If NSScanner had a scanUpToStringFromArray:intoString: method, this lookahead could be avoided (or at least shifted out of our code and into NSScanner). But this method does not exist and it looked like too much work to efficiently implement as part of this post.

The sample program

The sample program that I've provided uses this parser to parse a 1.7 MB CSV file containing 16,081 Australian postcode entries, names and longitude/latitudes (data from SixFive.co.uk). As results are parsed, they are entered into a Core Data SQLite file.

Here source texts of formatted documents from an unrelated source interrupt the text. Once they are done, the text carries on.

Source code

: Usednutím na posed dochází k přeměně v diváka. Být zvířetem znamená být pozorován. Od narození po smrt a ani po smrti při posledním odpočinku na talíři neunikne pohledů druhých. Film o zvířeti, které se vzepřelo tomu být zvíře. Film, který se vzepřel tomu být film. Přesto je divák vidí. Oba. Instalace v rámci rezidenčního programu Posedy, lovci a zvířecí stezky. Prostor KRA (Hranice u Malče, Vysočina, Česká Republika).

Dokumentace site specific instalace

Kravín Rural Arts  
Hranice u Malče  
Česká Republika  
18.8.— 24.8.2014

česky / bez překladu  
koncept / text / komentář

The whole process takes about 0.47 seconds on my Mac Pro with parsing taking 0.28 seconds of this time and Core Data object creation taking 0.19 seconds. I'm sure a more carefully coded parser could halve this time or better but it represents good performance for minimal effort.

Conclusion

You can download the CSVParser class and CSVImporter sample project (315kB).

The aim in this post was to present a complete, flexible CSV parser while making the code as easy to read as possible. I hope that it has shown how you can import data from unconventional formats into Cocoa-friendly formats easily while obeying the more minor quirks that many formats have.

The type of parser presented here is a recursive descent parser. This is the easiest parser to implement for simple grammars. However, this is not how commercial parsers are written — larger parsers use generated action and goto tables to handle their branches instead of manually written methods and code. Have a look at the Wikipedia entry on LR parsers for more on how this is done.